It’s not just Jersey

Over the past couple of weeks, a scandal has emerged of a serious culture of child abuse at a major children’s home on Jersey, Haut de la Garenne, which was closed several years ago and, until a body was discovered there two weeks ago, functioned as the island’s youth hostel. Jersey is an island off the coast of France, part of a group of self-governing mini-states which are British Crown dependencies or “bailiwicks”, which are British protectorates in foreign policy terms but are outside the European Union, have their own laws, and are tax havens. (The Isle of Man is another such entity.) Jersey has a population of just over 90,000, and the home would have “looked after” a large proportion of the children who were “in care” on the island when it was open.
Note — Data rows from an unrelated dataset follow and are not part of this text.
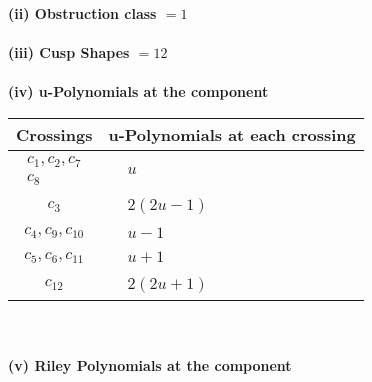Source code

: \documentclass[1p]{elsarticle_modified}
\theoremstyle{definition}
\begin{document}
\flushleft \textbf{(ii) Obstruction class $= 1$}\\~\\
\flushleft \textbf{(iii) Cusp Shapes $= 12$}\\~\\
\newpage\renewcommand{\arraystretch}{1}
\flushleft \textbf{(iv) u-Polynomials at the component}\newline \\
\begin{tabular}{m{50pt}|m{274pt}}
Crossings & \hspace{64pt}u-Polynomials at each crossing \\
\hline $$\begin{aligned}c_{1},c_{2},c_{7}\\c_{8}\end{aligned}$$&$\begin{aligned}
&u
\end{aligned}$\\
\hline $$\begin{aligned}c_{3}\end{aligned}$$&$\begin{aligned}
&2(2 u-1)
\end{aligned}$\\
\hline $$\begin{aligned}c_{4},c_{9},c_{10}\end{aligned}$$&$\begin{aligned}
&u-1
\end{aligned}$\\
\hline $$\begin{aligned}c_{5},c_{6},c_{11}\end{aligned}$$&$\begin{aligned}
&u+1
\end{aligned}$\\
\hline $$\begin{aligned}c_{12}\end{aligned}$$&$\begin{aligned}
&2(2 u+1)
\end{aligned}$\\
\hline
\end{tabular}\\~\\
\newpage\renewcommand{\arraystretch}{1}
\flushleft \textbf{(v) Riley Polynomials at the component}\newline \\
\end{document}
This is, of course, not the first childcare scandal in the English-speaking world; the island’s small size and constitutional status seems to have a substantial bearing on why it has taken so long to emerge. It was already being investigated towards the end of last year, but when the state’s longest-serving parliamentarian used his customary Christmas speech to bring the issue to light, his microphone was switched off and many of his colleagues walked out. People seem not to want the community’s “dirty linen” washed in public, something which is unavoidable when it appears that vulnerable children died, or were severely abused. Some are in denial; one local interviewed by the Guardian last weekend suggested that the Germans, who occupied the islands during World War II, were responsible for the suspected deaths.

Among the abuses which have been reported are children being locked up for various “offences”, sometimes for as long as two weeks; children being beaten for the most trivial offences, including walking with a slouch; and children being sexually abused, to the point of rape of both boys and girls. In the Guardian yesterday, one former resident from the 1960s was quoted as saying that he knew of two boys who hanged themselves after being raped, and that a third died in the sick bay after a week of solitary confinement.

These abuses are shocking, but the fact is that nobody on the mainland, or anywhere else in the British Isles or the English-speaking world generally, has any right to get sanctimonious or smug about what has transpired about abuse in Jersey. In the UK, over the years, we have had stories about sexual abuse in various children’s homes, children taken from their families on manufactured suspicion of abuse, in one case only to be put in a locked institution where he was in fact abused; young people shut in mental institutions for decades on manufactured pretexts, usually to cover their being an embarrassment to their families, the trafficking of children from various “homes” in the UK to Canada, Australia and other places in the former Empire for slave labour purposes, and more. In recent years, I have heard the BBC give free publicity to an American organisation which runs private boot camps for difficult teenagers, usually in parts of the USA where childrens’ rights are weak or in the country’s third-world neighbours, which has understandably been the subject of various abuse allegations which the BBC did not mention. Much of what we know about abuse elsewhere in the UK and its “cousin” countries relates to things which happened at the same time as this abuse which has become known of in Jersey.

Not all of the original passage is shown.